Saved entries:
◇ ◇ ◇

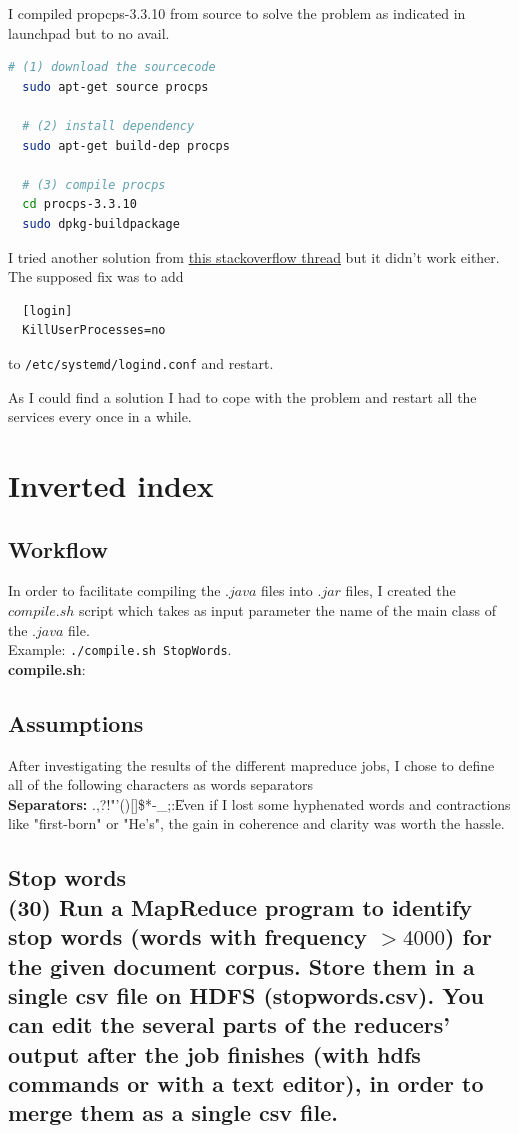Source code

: \documentclass[a4paper,10pt]{article}
\begin{document}
I compiled propcps-3.3.10 from source to solve the problem as indicated in launchpad but to no avail.
\begin{lstlisting}[language=bash]
  # (1) download the sourcecode
  sudo apt-get source procps

  # (2) install dependency
  sudo apt-get build-dep procps

  # (3) compile procps
  cd procps-3.3.10
  sudo dpkg-buildpackage
\end{lstlisting}


I tried another solution from \href{http://stackoverflow.com/questions/38419078/logouts-while-running-hadoop-under-ubuntu-16-04}{this stackoverflow thread} but it didn't work either.
The supposed fix was to add
\begin{lstlisting}
  [login]
  KillUserProcesses=no
\end{lstlisting}
to \lstinline{/etc/systemd/logind.conf} and restart.

As I could find a solution I had to cope with the problem and restart all the
services every once in a while.

\section{Inverted index}
\subsection*{Workflow}
In order to facilitate compiling the $.java$ files into $.jar$ files, I created
the $compile.sh$ script which takes as input parameter the name of the main class of the $.java$ file.
\\Example: \lstinline{./compile.sh StopWords}.
\\ \textbf{compile.sh}:


\subsection*{Assumptions}
After investigating the results of the different mapreduce jobs, I chose to define
all of the following characters as words separators
\\ \textbf{Separators:} .,?!"'()[]\$*-\_;:\|

Even if I lost some hyphenated words and contractions like "first-born" or "He's", the gain in
coherence and clarity was worth the hassle.

\subsection{Stop words\\
(30) Run a MapReduce program to identify stop words (words with frequency $> 4000$)
for the given document corpus. Store them in a single csv file on HDFS
(stopwords.csv). You can edit the several parts of the reducers’ output after the job
finishes (with hdfs commands or with a text editor), in order to merge them as a single
csv file.}
\end{document}

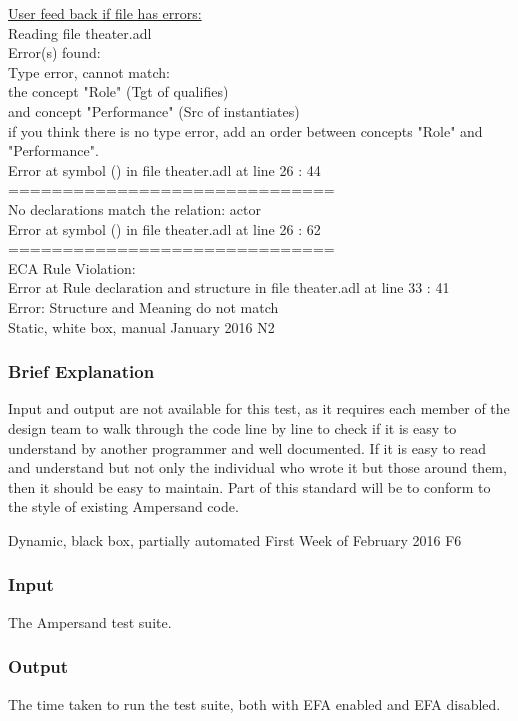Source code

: \documentclass[12pt]{report}
\begin{document}
\noindent
\underline{User feed back if file has errors:} \\
Reading file theater.adl \\
Error(s) found:\\
Type error, cannot match:\\
the concept "Role" (Tgt of qualifies)\\
and concept "Performance" (Src of instantiates)\\
if you think there is no type error, add an order between concepts "Role" and 
"Performance".\\
Error at symbol () in file theater.adl at line 26 : 44 \\
============================== \\
No declarations match the relation: actor\\
Error at symbol () in file theater.adl at line 26 : 62\\
==============================\\
ECA Rule Violation: \\
Error at Rule declaration and structure in file theater.adl at line 33 : 41\\
Error: Structure and Meaning do not match\\

{Static, white box, manual}
{January 2016}
{N2}
\vspace{-12pt}\subsubsection*{Brief Explanation}
Input and output are not available for this test, as it requires each member of
the design team to walk through the code line by line to check if it is easy to
understand by another programmer and well documented. If it is easy to read and
understand but not only the individual who wrote it but those around them, then
it should be easy to maintain. Part of this standard will be to conform to the
style of existing Ampersand code.

{Dynamic, black box, partially automated}
{First Week of February 2016 }
{F6}
\vspace{-12pt}\subsubsection*{Input}
The Ampersand test suite. 

\vspace{-12pt}\subsubsection*{Output}
The time taken to run the test suite, both with EFA enabled and EFA disabled.
\end{document}
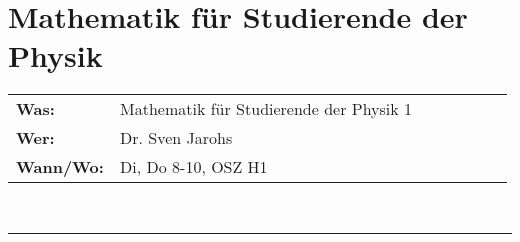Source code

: \section{Mathematik f\"ur Studierende der Physik}

%
 
\begin{tabular}{p{0.2\linewidth}p{0.79\linewidth}}
  \textbf{Was:} & Mathematik f\"ur Studierende der Physik 1\\
  \textbf{Wer:} & Dr. Sven Jarohs\\
  \textbf{Wann/Wo:} & Di, Do 8-10, OSZ H1\\
\end{tabular}\\
\rule{\textwidth}{0.1pt}
\bigskip 
 
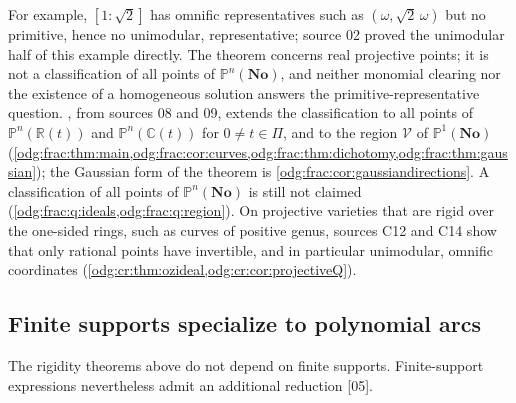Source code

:\documentclass[11pt,oneside]{article}
\numberwithin{equation}{section}
\theoremstyle{definition}
\theoremstyle{remark}
\newcommand{\No}{\mathbf{No}}
\newcommand{\R}{\mathbb R}
\newcommand{\C}{\mathbb C}
\newcommand{\src}[1]{\textup{\textsf{\small[#1]}}}
\newcommand{\Vreg}{\mathcal V}
\begin{document}
For example, $[1:\sqrt2]$ has omnific representatives such as
$(\omega,\sqrt2\,\omega)$ but no primitive, hence no unimodular,
representative; source 02 proved the unimodular half of this example
directly. The theorem concerns real projective points; it is not a
classification of all points of $\mathbb P^n(\No)$, and neither monomial
clearing nor the existence of a homogeneous solution answers the
primitive-representative question. , from sources
08 and 09, extends the classification to all points of $\mathbb P^n(\R(t))$
and $\mathbb P^n(\C(t))$ for $0\ne t\in\Pi$, and to the region $\Vreg$ of
$\mathbb P^1(\No)$ (\cref{odg:frac:thm:main,odg:frac:cor:curves,odg:frac:thm:dichotomy,odg:frac:thm:gaussian});
the Gaussian form of the theorem is \cref{odg:frac:cor:gaussiandirections}.
A classification of all points of $\mathbb P^n(\No)$ is still not claimed
(\cref{odg:frac:q:ideals,odg:frac:q:region}). On projective varieties that are rigid
over the one-sided rings, such as curves of positive genus, sources C12 and C14 show
that only rational points have invertible, and in particular unimodular, omnific
coordinates (\cref{odg:cr:thm:ozideal,odg:cr:cor:projectiveQ}).

\subsection{Finite supports specialize to polynomial arcs}

The rigidity theorems above do not depend on finite supports. Finite-support
expressions nevertheless admit an additional reduction \src{05}.
\end{document}
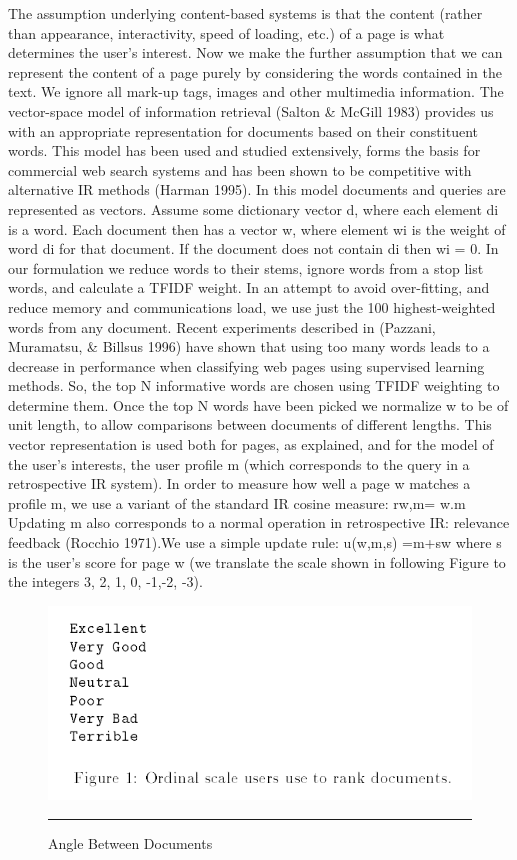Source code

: The assumption underlying content-based systems is that the content (rather than appearance, interactivity, speed of loading, etc.) of a page is what determines the user's interest. Now we make the further assumption that we can represent the content of a page purely by considering the words contained in the text. We ignore all mark-up tags, images and other multimedia information.
The vector-space model of information retrieval (Salton & McGill 1983) provides us with an appropriate representation for documents based on their constituent words. This model has been used and studied extensively, forms the basis for commercial web search systems and has been shown to be competitive with alternative IR methods (Harman 1995).
In this model documents and queries are represented as vectors. Assume some dictionary vector d, where each element di is a word. Each document then has a vector w, where element wi is the weight of word di for that document. If the document does not contain di then wi = 0.
In our formulation we reduce words to their stems, ignore words from a stop list words, and calculate a TFIDF weight.
In an attempt to avoid over-fitting, and reduce memory and communications load, we use just the 100 highest-weighted words from any document. Recent experiments described in (Pazzani, Muramatsu, & Billsus 1996) have shown that using too many words leads to a decrease in performance when classifying web pages using supervised learning methods. So, the top N informative words are chosen using TFIDF weighting to determine them.
Once the top N words have been picked we normalize w to be of unit length, to allow comparisons between documents of different lengths.
This vector representation is used both for pages, as explained, and for the model of the user's interests, the user profile m (which corresponds to the query in a retrospective IR system). In order to measure how well a page w matches a profile m, we use a variant of the standard IR cosine measure:
rw,m= w.m
Updating m also corresponds to a normal operation in retrospective IR: relevance feedback (Rocchio 1971).We use a simple update rule:
u(w,m,s) =m+sw
where s is the user's score for page w (we translate the scale shown in following Figure to the integers 3, 2, 1, 0, -1,-2, -3).
\begin{figure}[htbp]
	\centering
		\includegraphics{./Figures/Capture2.PNG}
		\rule{35em}{0.5pt}
	\caption[Angle Between Documents]{Angle Between Documents}
	\label{fig:Angle Between Documents}
\end{figure}
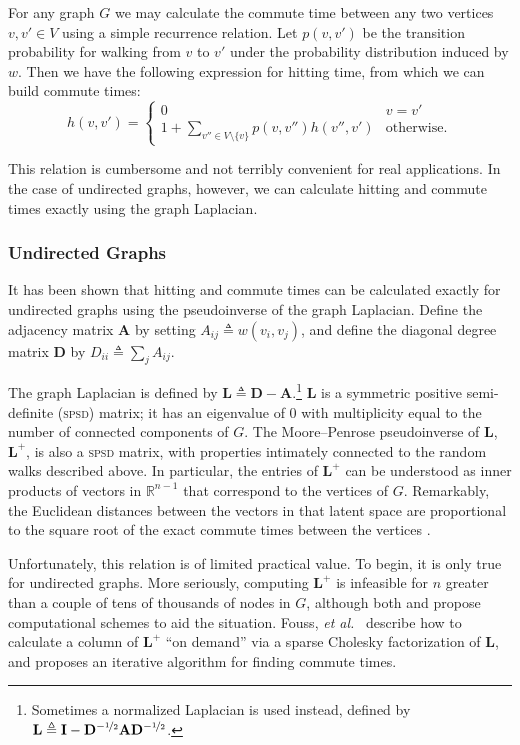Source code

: \documentclass{acm_proc_article-sp}
\newcommand{\bm}[1]{\mathbf{#1}}
\newcommand{\deq}{\triangleq}
\newcommand{\R}{\mathbb{R}}
\begin{document}
For any graph $G$ we may calculate the commute time between any two
vertices $v, v' \in V$ using a simple recurrence relation.  Let $p(v,
v')$ be the transition probability for walking from $v$ to $v'$ under
the probability distribution induced by $w$.  Then we have the
following expression for hitting time, from which we can build commute
times:
\begin{equation}\label{hittingiterative}
  h(v, v') = 
  \begin{cases}
    0 & v = v' \\
    1 + \sum_{v'' \in V \setminus \lbrace v \rbrace} p(v, v'') h(v'', v') & \text{otherwise.}
  \end{cases}
\end{equation}

This relation is cumbersome and not terribly convenient for real
applications.  In the case of undirected graphs, however, we can
calculate hitting and commute times exactly using the graph Laplacian.

\subsubsection{Undirected Graphs}

It has been shown \citep{fouss, brand} that hitting and commute times
can be calculated exactly for undirected graphs using the
pseudoinverse of the graph Laplacian.  Define the adjacency matrix
$\bm{A}$ by setting $A_{ij} \deq w(v_i, v_j)$, and define the diagonal
degree matrix $\bm{D}$ by $D_{ii} \deq \sum_j A_{ij}$.

The graph Laplacian is defined by $\bm{L} \deq \bm{D} -
\bm{A}$.\footnote{Sometimes a normalized Laplacian is used instead,
  defined by $\bm{L} \deq \bm{I} -
  \bm{D}^{-\nicefrac{1}{2}}\bm{A}\bm{D}^{-\nicefrac{1}{2}}$.}
$\bm{L}$ is a symmetric positive semi-definite (\textsc{spsd}) matrix;
it has an eigenvalue of 0 with multiplicity equal to the number of
connected components of $G$.  The Moore--Penrose pseudoinverse of
$\bm{L}$, $\bm{L}^+$, is also a \textsc{spsd} matrix, with properties
intimately connected to the random walks described above.  In
particular, the entries of $\bm{L}^+$ can be understood as inner
products of vectors in $\R^{n-1}$ that correspond to the vertices of
$G$.  Remarkably, the Euclidean distances between the vectors in that
latent space are proportional to the square root of the exact commute
times between the vertices \citep{fouss}.

Unfortunately, this relation is of limited practical value.  To begin,
it is only true for undirected graphs.  More seriously, computing
$\bm{L}^+$ is infeasible for $n$ greater than a couple of tens of
thousands of nodes in $G$, although both \citep{fouss} and
\citep{brand} propose computational schemes to aid the situation.
Fouss, \emph{et al.}\ \citep{fouss} describe how to calculate a
column of $\bm{L}^+$ ``on demand'' via a sparse Cholesky factorization
of $\bm{L}$, and \citep{brand} proposes an iterative algorithm for
finding commute times.
\end{document}
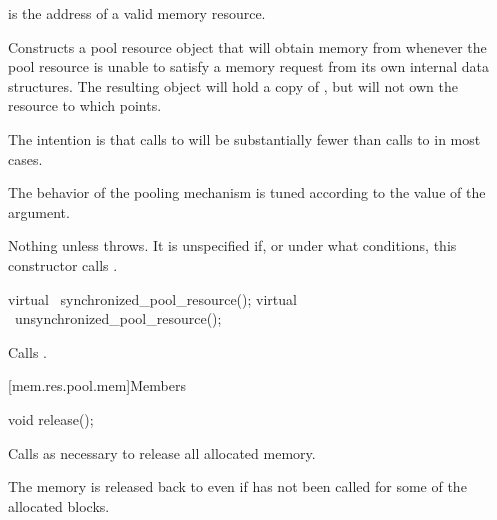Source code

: \begin{itemdescr}
\pnum
\expects
{} is the address of a valid memory resource.

\pnum
\effects
Constructs a pool resource object that will obtain memory from 
whenever the pool resource is unable to satisfy a memory request
from its own internal data structures.
The resulting object will hold a copy of ,
but will not own the resource to which  points.
\begin{note}
The intention is that calls to 
will be substantially fewer than calls to 
in most cases.
\end{note}
The behavior of the pooling mechanism is tuned
according to the value of the  argument.

\pnum
\throws
Nothing unless  throws.
It is unspecified if, or under what conditions,
this constructor calls .
\end{itemdescr}

%
%
\begin{itemdecl}
virtual ~synchronized_pool_resource();
virtual ~unsynchronized_pool_resource();
\end{itemdecl}

\begin{itemdescr}
\pnum
\effects
Calls .
\end{itemdescr}

[mem.res.pool.mem]{Members}

\begin{indexed}{}
\begin{itemdecl}
void release();
\end{itemdecl}
\end{indexed}

\begin{itemdescr}
\pnum
\effects
Calls  as necessary
to release all allocated memory.
\begin{note}
The memory is released back to 
even if  has not been called
for some of the allocated blocks.
\end{note}
\end{itemdescr}

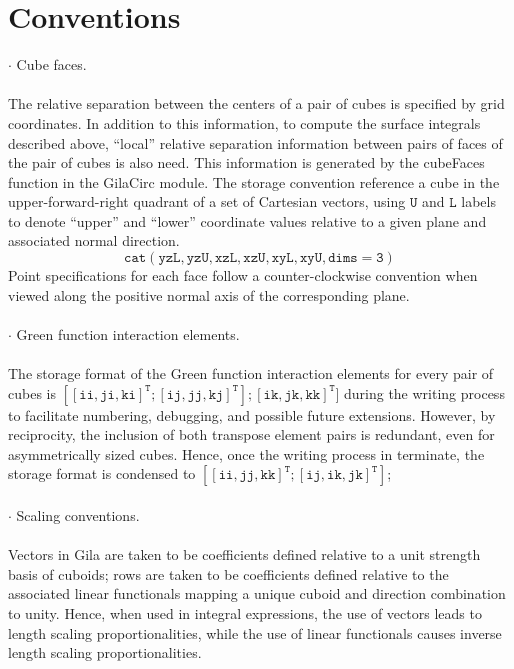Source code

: \documentclass[reprint,aps,prb]{revtex4-2}
\begin{document}
\section{Conventions} \label{conventions}
\noindent
$\cdot$ Cube faces. 
\\ \\
The relative separation between the centers of a pair of cubes is specified by grid coordinates. 
In addition to this information, to compute the surface integrals described above, ``local'' relative separation information between pairs of faces of the pair of cubes is also need. 
This information is generated by the cubeFaces function in the GilaCirc module. 
The storage convention reference a cube in the upper-forward-right quadrant of a set of Cartesian vectors, using $\mathtt{U}$ and $\mathtt{L}$ labels to denote ``upper'' and ``lower'' coordinate values relative to a given plane and associated normal direction. 
$$
	\mathtt{cat(yzL, yzU, xzL, xzU, xyL, xyU, dims = 3)}
$$
Point specifications for each face follow a counter-clockwise convention when viewed along the positive normal axis of the corresponding plane. 
\\ \\
$\cdot$ Green function interaction elements. 
\\ \\
The storage format of the Green function interaction elements for every pair of cubes is $\mathtt{[[ii, ji, ki]^{T}; [ij, jj, kj]^{T}] ; [ik, jk, kk]^{T}]}$ during the writing process to facilitate numbering, debugging, and possible future extensions. 
However, by reciprocity, the inclusion of both transpose element pairs is redundant, even for asymmetrically sized cubes. 
Hence, once the writing process in terminate, the storage format is condensed to $\mathtt{[[ii, jj, kk]^{T}; [ij, ik, jk]^{T}]}$;
\\ \\
$\cdot$ Scaling conventions. 
\\ \\ 
Vectors in Gila are taken to be coefficients defined relative to a unit strength basis of cuboids; rows are taken to be coefficients defined relative to the associated linear functionals mapping a unique cuboid and direction combination to unity. 
Hence, when used in integral expressions, the use of vectors leads to length scaling proportionalities, while the use of linear functionals causes inverse length scaling proportionalities. 
\\ \\
\end{document}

◇ ◇ ◇

▸ **Aim of the task**:
The required answer is the exact run of lines above starting at the line with "This vector representation" and ending at the line with "u(w,m,s) =m+sw", with both ends present.

▸ **Written solution**:
This vector representation is used both for pages, as explained, and for the model of the user's interests, the user profile m (which corresponds to the query in a retrospective IR system). In order to measure how well a page w matches a profile m, we use a variant of the standard IR cosine measure:
rw,m= w.m
Updating m also corresponds to a normal operation in retrospective IR: relevance feedback (Rocchio 1971).We use a simple update rule:
u(w,m,s) =m+sw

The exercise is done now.